→ **WHAT IS NEEDED**
Your answer must consist solely of the line containing "### Para Documentação" and all subsequent lines through the end of the entries, reproduced exactly.

→ **EXERCISE INPUT**
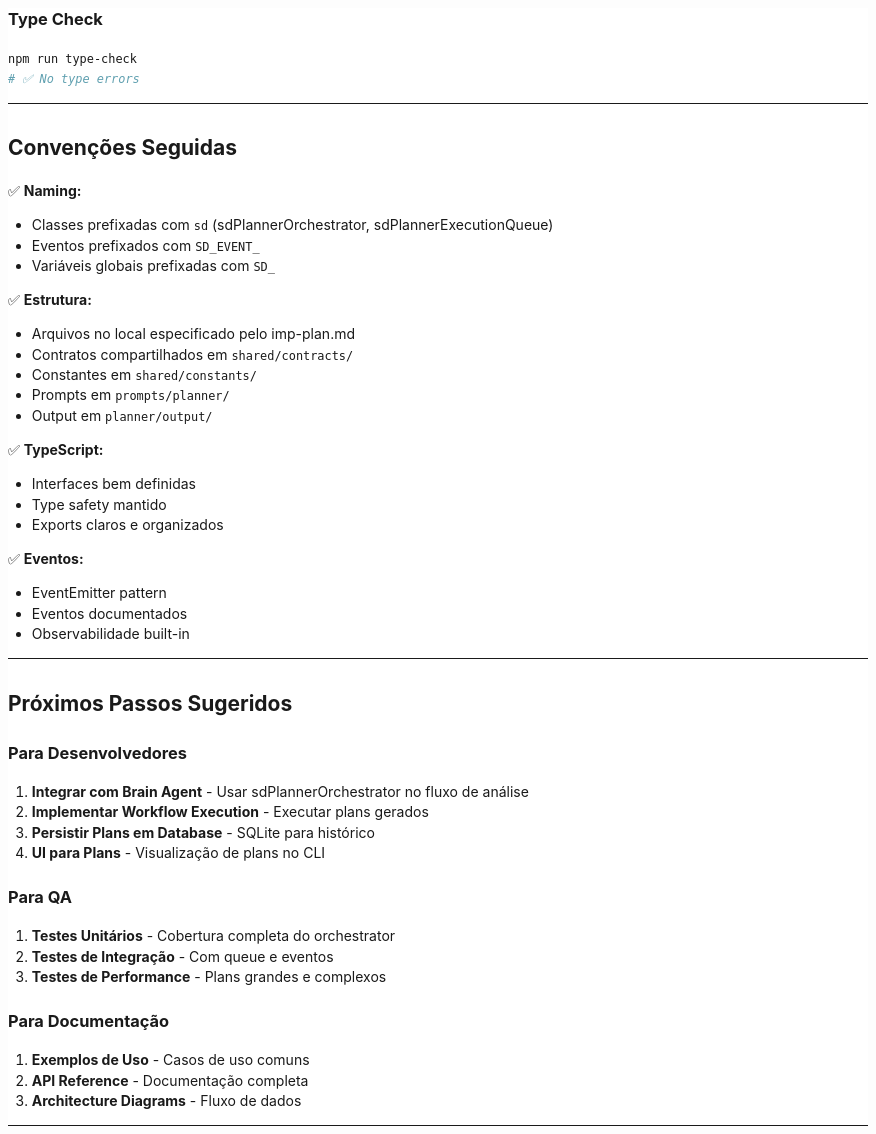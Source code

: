 ### Type Check
```bash
npm run type-check
# ✅ No type errors
```

---

## Convenções Seguidas

✅ **Naming:**
- Classes prefixadas com `sd` (sdPlannerOrchestrator, sdPlannerExecutionQueue)
- Eventos prefixados com `SD_EVENT_`
- Variáveis globais prefixadas com `SD_`

✅ **Estrutura:**
- Arquivos no local especificado pelo imp-plan.md
- Contratos compartilhados em `shared/contracts/`
- Constantes em `shared/constants/`
- Prompts em `prompts/planner/`
- Output em `planner/output/`

✅ **TypeScript:**
- Interfaces bem definidas
- Type safety mantido
- Exports claros e organizados

✅ **Eventos:**
- EventEmitter pattern
- Eventos documentados
- Observabilidade built-in

---

## Próximos Passos Sugeridos

### Para Desenvolvedores
1. **Integrar com Brain Agent** - Usar sdPlannerOrchestrator no fluxo de análise
2. **Implementar Workflow Execution** - Executar plans gerados
3. **Persistir Plans em Database** - SQLite para histórico
4. **UI para Plans** - Visualização de plans no CLI

### Para QA
1. **Testes Unitários** - Cobertura completa do orchestrator
2. **Testes de Integração** - Com queue e eventos
3. **Testes de Performance** - Plans grandes e complexos

### Para Documentação
1. **Exemplos de Uso** - Casos de uso comuns
2. **API Reference** - Documentação completa
3. **Architecture Diagrams** - Fluxo de dados

---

→ **WORKED SOLUTION**
### Para Documentação
1. **Exemplos de Uso** - Casos de uso comuns
2. **API Reference** - Documentação completa
3. **Architecture Diagrams** - Fluxo de dados

---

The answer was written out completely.